» **WHAT THIS TASK INVOLVES**
Within the entries below, the lines from the one with "of the event" through the one with "A TransformEvent represents" are to be set down exactly, both ends kept.

=-=-=

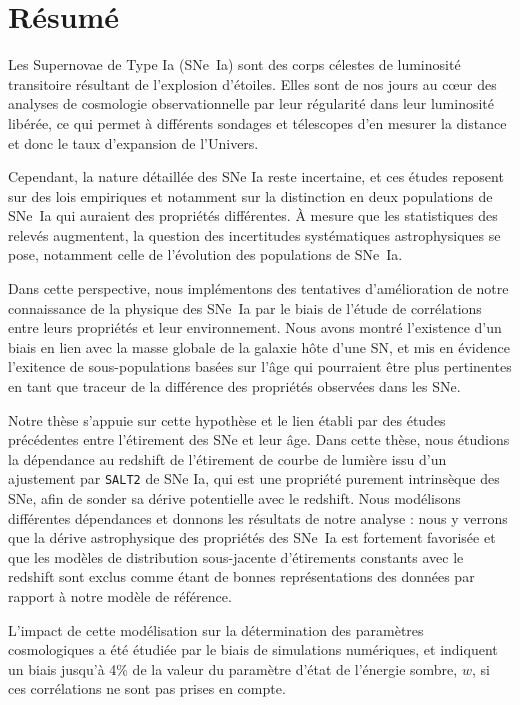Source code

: \documentclass[../main/main.tex]{subfiles}
\begin{document}
\chapter*{Résumé}\label{ch:resume}

Les Supernovae de Type Ia (SNe~Ia) sont des corps célestes de luminosité
transitoire résultant de l'explosion d'étoiles. Elles sont de nos jours au cœur
des analyses de cosmologie observationnelle par leur régularité dans leur
luminosité libérée, ce qui permet à différents sondages et télescopes d'en
mesurer la distance et donc le taux d'expansion de l'Univers.

Cependant, la nature détaillée des SNe Ia reste incertaine, et ces études
reposent sur des lois empiriques et notamment sur la distinction en deux
populations de SNe~Ia qui auraient des propriétés différentes. À mesure que les
statistiques des relevés augmentent, la question des incertitudes systématiques
astrophysiques se pose, notamment celle de l'évolution des populations de
SNe~Ia.

Dans cette perspective, nous implémentons des tentatives d'amélioration de notre
connaissance de la physique des SNe~Ia par le biais de l'étude de corrélations
entre leurs propriétés et leur environnement. Nous avons montré l'existence d'un
biais en lien avec la masse globale de la galaxie hôte d'une SN, et mis en
évidence l'exitence de sous-populations basées sur l'âge qui pourraient être
plus pertinentes en tant que traceur de la différence des propriétés observées
dans les SNe.

Notre thèse s'appuie sur cette hypothèse et le lien établi par des études
précédentes entre l'étirement des SNe et leur âge. Dans cette thèse, nous
étudions la dépendance au redshift de l'étirement de courbe de lumière issu d'un
ajustement par \texttt{SALT2} de SNe Ia, qui est une propriété purement
intrinsèque des SNe, afin de sonder sa dérive potentielle avec le redshift. Nous
modélisons différentes dépendances et donnons les résultats de notre analyse :
nous y verrons que la dérive astrophysique des propriétés des SNe~Ia est
fortement favorisée et que les modèles de distribution sous-jacente d'étirements
constants avec le redshift sont exclus comme étant de bonnes représentations des
données par rapport à notre modèle de référence.

L'impact de cette modélisation sur la détermination des paramètres cosmologiques
a été étudiée par le biais de simulations numériques, et indiquent un biais
jusqu'à 4\% de la valeur du paramètre d'état de l'énergie sombre, $w$, si ces
corrélations ne sont pas prises en compte.
\end{document}
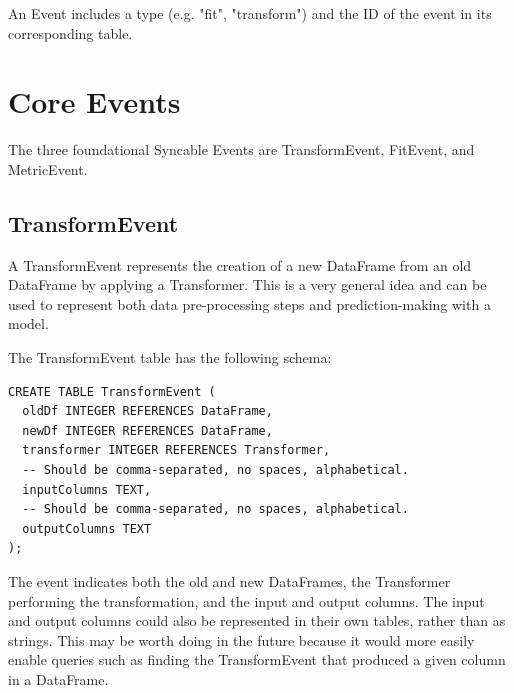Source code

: An Event includes a type (e.g. "fit", "transform") and the ID of the event
in its corresponding table.

\section{Core Events}
The three foundational Syncable Events are TransformEvent, FitEvent, and MetricEvent.

\subsection{TransformEvent}
A TransformEvent represents the creation of a new DataFrame from an old DataFrame by
applying a Transformer. This is a very general idea and can be used to represent both
data pre-processing steps and prediction-making with a model.

The TransformEvent table has the following schema:

\begin{verbatim}
CREATE TABLE TransformEvent (
  oldDf INTEGER REFERENCES DataFrame,
  newDf INTEGER REFERENCES DataFrame,
  transformer INTEGER REFERENCES Transformer,
  -- Should be comma-separated, no spaces, alphabetical.
  inputColumns TEXT, 
  -- Should be comma-separated, no spaces, alphabetical.
  outputColumns TEXT 
);
\end{verbatim}

The event indicates both the old and new DataFrames, the Transformer performing
the transformation, and the input and output columns. The input and output columns
could also be represented in their own tables, rather than as strings. This may
be worth doing in the future because it would more easily enable queries such as
finding the TransformEvent that produced a given column in a DataFrame.


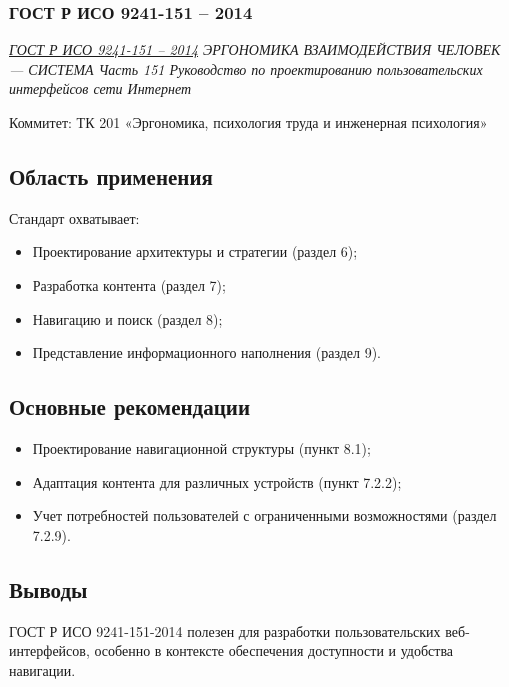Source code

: \subsubsection{ГОСТ Р ИСО 9241-151 -- 2014}

\emph{\href{https://meganorm.ru/Data2/1/4293768/4293768927.pdf}{ГОСТ Р ИСО 9241-151 -- 2014}
ЭРГОНОМИКА ВЗАИМОДЕЙСТВИЯ
ЧЕЛОВЕК — СИСТЕМА Часть 151
Руководство по проектированию пользовательских
интерфейсов сети Интернет
}
\par
Коммитет:  ТК 201 «Эргономика, психология труда и инженерная психология»
\subsection*{Область применения}
Стандарт охватывает:
\begin{itemize}
    \item Проектирование архитектуры и стратегии (раздел 6);
    \item Разработка контента (раздел 7);
    \item Навигацию и поиск (раздел 8);
    \item Представление информационного наполнения (раздел 9).
\end{itemize}

\subsection*{Основные рекомендации}
\begin{itemize}
    \item Проектирование навигационной структуры (пункт 8.1);
    \item Адаптация контента для различных устройств (пункт 7.2.2);
    \item Учет потребностей пользователей с ограниченными возможностями (раздел 7.2.9).
\end{itemize}

\subsection*{Выводы}
ГОСТ Р ИСО 9241-151-2014 полезен для разработки пользовательских веб-интерфейсов, особенно в контексте обеспечения доступности и удобства навигации.
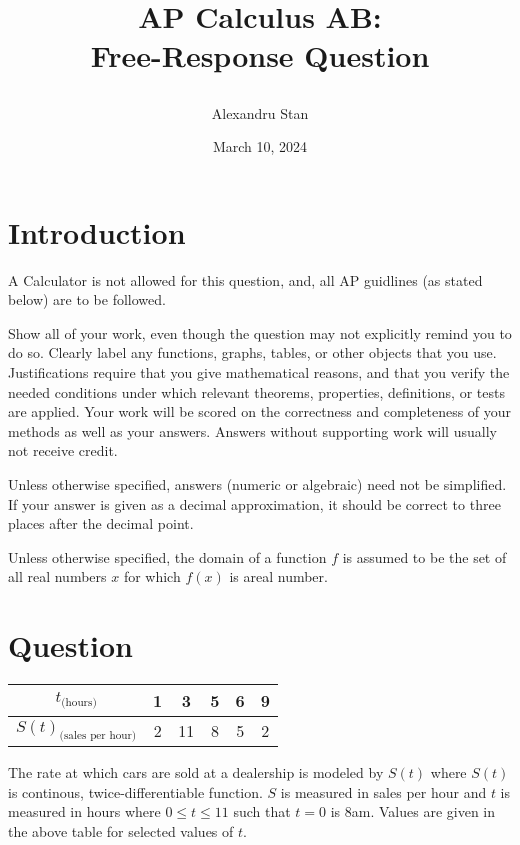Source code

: \documentclass{article}
\title{
    \textbf{AP Calculus AB: \\Free-Response Question}
    \author{Alexandru Stan}
    \date{March 10, 2024}
}
\begin{document}
    \maketitle
    \vfill
    \newpage

    \section*{Introduction}

    A Calculator is not allowed for this question, and, all AP guidlines (as stated below) 
    are to be followed. 

    Show all of your work, even though the question may not explicitly remind you to do so. Clearly label any
    functions, graphs, tables, or other objects that you use. Justifications require that you give mathematical reasons,
    and that you verify the needed conditions under which relevant theorems, properties, definitions, or tests are
    applied. Your work will be scored on the correctness and completeness of your methods as well as your answers.
    Answers without supporting work will usually not receive credit.

    Unless otherwise specified, answers (numeric or algebraic) need not be simplified. If your answer is given as a
    decimal approximation, it should be correct to three places after the decimal point.

    Unless otherwise specified, the domain of a function $f$ is assumed to be the set of all real numbers $x$ for which
    $f(x)$ is areal number.

    \section*{Question}

    \begin{table}[h]
        \def\arraystretch{2}
        \begin{tabular}{|c|c|c|c|c|c|}
            \hline
            $t_{\text{(hours)}}$ & 1 & 3 & 5 & 6 & 9 \\
            \hline
            $S(t)_{\text{(sales per hour)}}$ & 2 & 11 & 8 & 5 & 2 \\
            \hline 
        \end{tabular}
    \end{table} 

    The rate at which cars are sold at a dealership is modeled by $S(t)$ where $S(t)$ is continous, twice-differentiable function.
    $S$ is measured in sales per hour and $t$ is measured in hours where $0 \le t \le 11$ such that
    $t = 0$ is 8am. Values are given in the above table for selected values of $t$.
\end{document}
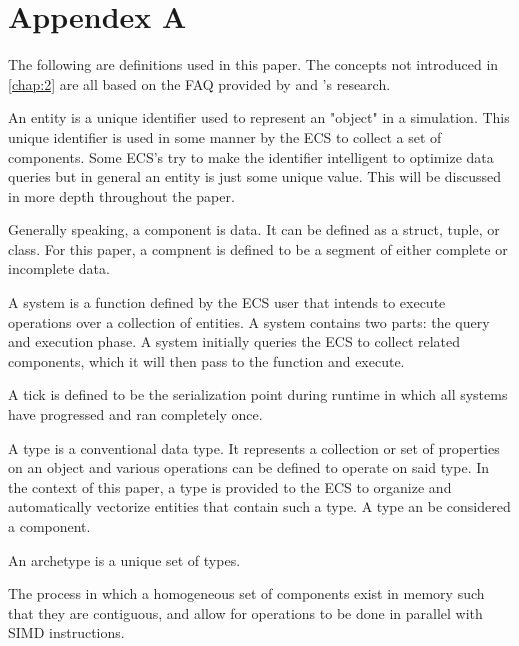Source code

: \section{Appendex A}
\label{appendix:a}

The following are definitions used in this paper. The concepts not introduced in \ref{chap:2} are all based on the FAQ provided by \cite{SanderMertensFAQ} and \cite{RomeoPHD}'s research.
\begin{description}[font=\sffamily\bfseries, leftmargin=1cm, style=nextline]
    \item[Entity]
        An entity is a unique identifier used to represent an "object" in a simulation. This unique identifier is used in some manner by the ECS to collect a set of components. Some ECS's try to make the identifier intelligent to optimize data queries but in general an entity is just some unique value. This will be discussed in more depth throughout the paper.
    \item[Component]
        Generally speaking, a component is data. It can be defined as a struct, tuple, or class. For this paper, a compnent is defined to be a segment of either complete or incomplete data.
    \item[System]
        A system is a function defined by the ECS user that intends to execute operations over a collection of entities. A system contains two parts: the query and execution phase. A system initially queries the ECS to collect related components, which it will then pass to the function and execute.
    \item[Tick]
        A tick is defined to be the serialization point during runtime in which all systems have progressed and ran completely once.
    \item[Type]
        A type is a conventional data type. It represents a collection or set of properties on an object and various operations can be defined to operate on said type. In the context of this paper, a type is provided to the ECS to organize and automatically vectorize entities that contain such a type. A type an be considered a component.
    \item[Archetype] 
        An archetype is a unique set of types.
    \item[Vectorization]
        The process in which a homogeneous set of components exist in memory such that they are contiguous, and allow for operations to be done in parallel with SIMD instructions.
  \end{description}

=-=-=

» **RESULT FOR THIS EXERCISE**
: An Event includes a type (e.g. "fit", "transform") and the ID of the event
in its corresponding table.

\section{Core Events}
The three foundational Syncable Events are TransformEvent, FitEvent, and MetricEvent.

\subsection{TransformEvent}
A TransformEvent represents the creation of a new DataFrame from an old DataFrame by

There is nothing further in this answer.